The budget for 2000-01 has placed the net market borrowing of the central government at Rs. 76,363 crore.  It was Rs. 73,077 crore in 1999-2000.

8070 NBFCs meet NoF requirement

Out of the 26,938 non-banking finance companies (NBFCs), 8,070 stepped up their net-owned  funds (NoF) to Rs. 25 lakh or more to be eligible for fresh registration.

In the first three years since 09.01.1997 when the directions for NBFCs were first released by RBI, there was no statute for NoF.  After this, it is compulsory for NBFCs to have statutory  NoF of Rs. 25 lakh or more in order to be eligible for registering again. The mandatory period of three years ended on January 9, 2000.

As per the provisions under the NBFC Act and NBFC Acceptance of Public Deposits (Reserve Bank) Directions, 1998, NBFCs which do not have the required NoF cannot accept any more deposits from the public.

SIDBI to issue tax-free bonds

In a bid to mobilise additional resources, Small Industries Development Bank of India will for the first time issue tax-free bonds of Rs. 1,000 crore with a tenure of 10 years.

The bank is also planning to raise about Rs. 1,000 crore during the current fiscal of which about 
Rs. 500 crore will be through private placement while the remaining amount will be through issue of bonds.

Ministry of small scale industry and agro and rural industries secretary Shri D.P. Bagchi said the government should add to the RBI’s long-term fund for the industrial sector as it would help funding of small scale units.   

Meanwhile, the process of distribution of Industrial Development Bank of India has been initiated and the final modalities are to be announced shortly, Shri S. Narain, CMD, SIDBI  said.   Consequent to the delinking of SIDBI from IDBI, the financial institution which presently holds the entire stake in SIDBI, will have to reduce its holding.  Accordingly, IDBI along with other financial institutions, public sector banks and other government bodies will hold 51 per cent stake in SIDBI with the remaining amount is being transferred to the public.

HDFC, ICICI lead e-bankers

According to the Credit Suisse First Boston’s latest report, e-initiatives by the Indian financial intermediaries are not just hype and there is a “sensible underlying strategy”.

Both Housing Development Finance Corporation and ICICI have emerged as clear winners in the e-game, says CSFB.

The report has given a check-list of eight parameters for assessing e-forays – e-health scoring, group structure, strength of client franchise impact on initiatives on profitability, impact of traditional business on profitability and risk profile, ability to generate attractive RoE and attractiveness of valuations. On all counts, the four players - ICICI, ICICI Bank, HDFC and HDFC Bank - have excelled.

Both the banks are pushing hard on the e-commerce front even though their strategies vary. The business-to-business segment is expected to account for over 90 per cent of e-commerce in India. While ICICI has larger number of corporate customers, HDFC Bank is focussing on top 200 customers in the corporate sector.

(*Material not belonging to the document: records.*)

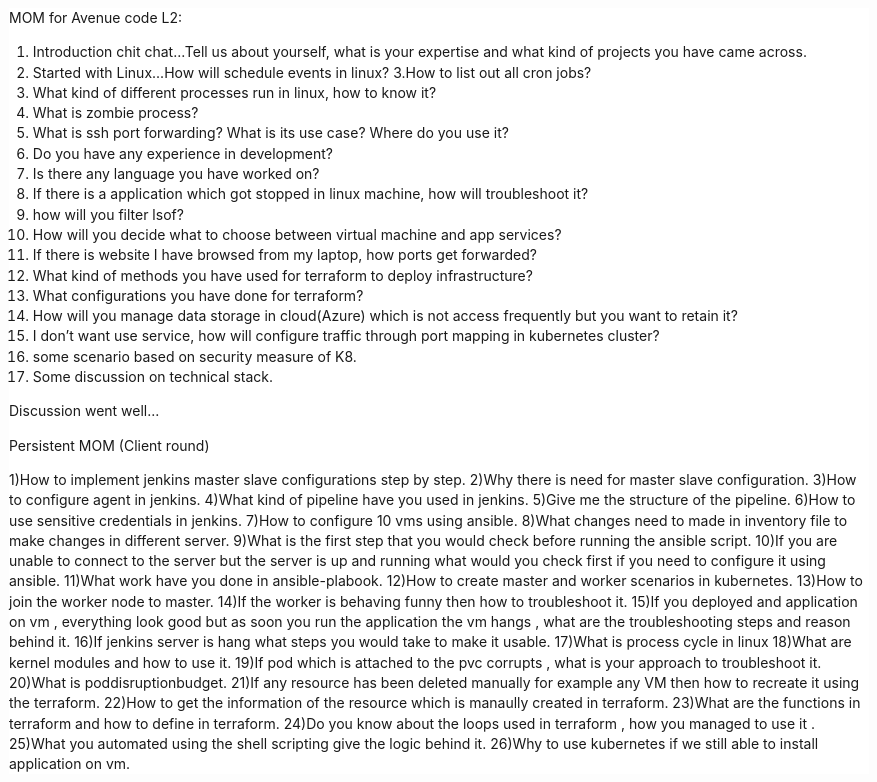 MOM for Avenue code L2:
1. Introduction chit chat...Tell us about yourself, what is your
expertise and what kind of projects you have came across.
2. Started with Linux...How will schedule events in linux?
3.How to list out all cron jobs?
4. What kind of different processes run in linux, how to know it?
5. What is zombie process?
6. What is ssh port forwarding? What is its use case? Where do you use it?
7. Do you have any experience in development?
8. Is there any language you have worked on?
9. If there is a application which got stopped in linux machine, how will troubleshoot it?
10. how will you filter lsof?
11. How will you decide what to choose between virtual machine and app
services?
12. If there is website I have browsed from my laptop, how ports get
forwarded?
13. What kind of methods you have used for terraform  to deploy
infrastructure?
14. What configurations you have done for terraform?
15. How will you manage data storage in cloud(Azure) which is not access
frequently but you want to retain it?
16. I don’t want use service, how will configure traffic through port
mapping in kubernetes cluster?
17. some scenario based on security measure of K8.
18. Some discussion on technical stack.

Discussion went well...

Persistent MOM (Client round)

1)How to implement jenkins master slave configurations step by step.
2)Why there is need for master slave configuration.
3)How to configure agent in jenkins.
4)What kind of pipeline have you used in jenkins.
5)Give me the structure of the pipeline.
6)How to use sensitive credentials in jenkins.
7)How to configure 10 vms using ansible.
8)What changes need to made in inventory file to make changes in different server.
9)What is the first step that you would check before running the ansible script.
10)If you are unable to connect to the server but the server is up and running what would you check first if you need to configure it using ansible.
11)What work have you done in ansible-plabook.
12)How to create master and worker scenarios in kubernetes.
13)How to join the worker node to master.
14)If the worker is behaving funny then how to troubleshoot it.
15)If you deployed and application on vm , everything look good but as soon you run the application the vm hangs , what are the troubleshooting steps and reason behind it.
16)If jenkins server is hang what steps you would take to make it usable.
17)What is process cycle in linux
18)What are kernel modules and how to use it.
19)If pod which is attached to the pvc corrupts , what is your approach to troubleshoot it.
20)What is poddisruptionbudget.
21)If any resource has been deleted manually for example any VM then how to recreate it using the terraform.
22)How to get the information of the resource which is manaully created  in terraform.
23)What are the functions in terraform and how to define in terraform.
24)Do you know about the loops used in terraform , how you managed to use it .
25)What you automated using the shell scripting give the logic behind it.
26)Why to use kubernetes if we still able to install application on vm.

NABARD gives Rs. 537 crore aid for rural infrastructure

National Bank for Agricultural and Rural Development (NABARD) has sanctioned Rs. 537.21 crore for strengthening rural infrastructure in 13 states as under :

(Rs. crore)
PUNJAB 30.70
BIHAR 28.92
Nearly Rs. 4,500 crore have been budgeted for the current fiscal under RIDF.

The projects to be covered by these states would be related to provision of rural connectivity and increased irrigation facilities in the rural areas. Moreover, the projects would also be related to development of seed farm, cold storage, market yards and drinking water supply scheme. NABARD had already sanctioned around Rs. 490 crore under RIDF for similar purpose.

According to NABARD, RIDF has been made up of contributions received from scheduled commercial banks. Since the creation of RIDF in 1995-96, the contributions from these banks have been increased from Rs. 2500 crore to Rs. 3500 crore during 1996-97 and 1999-2000. The committed contribution aggregated to Rs. 13,500 crore by 1999-2000.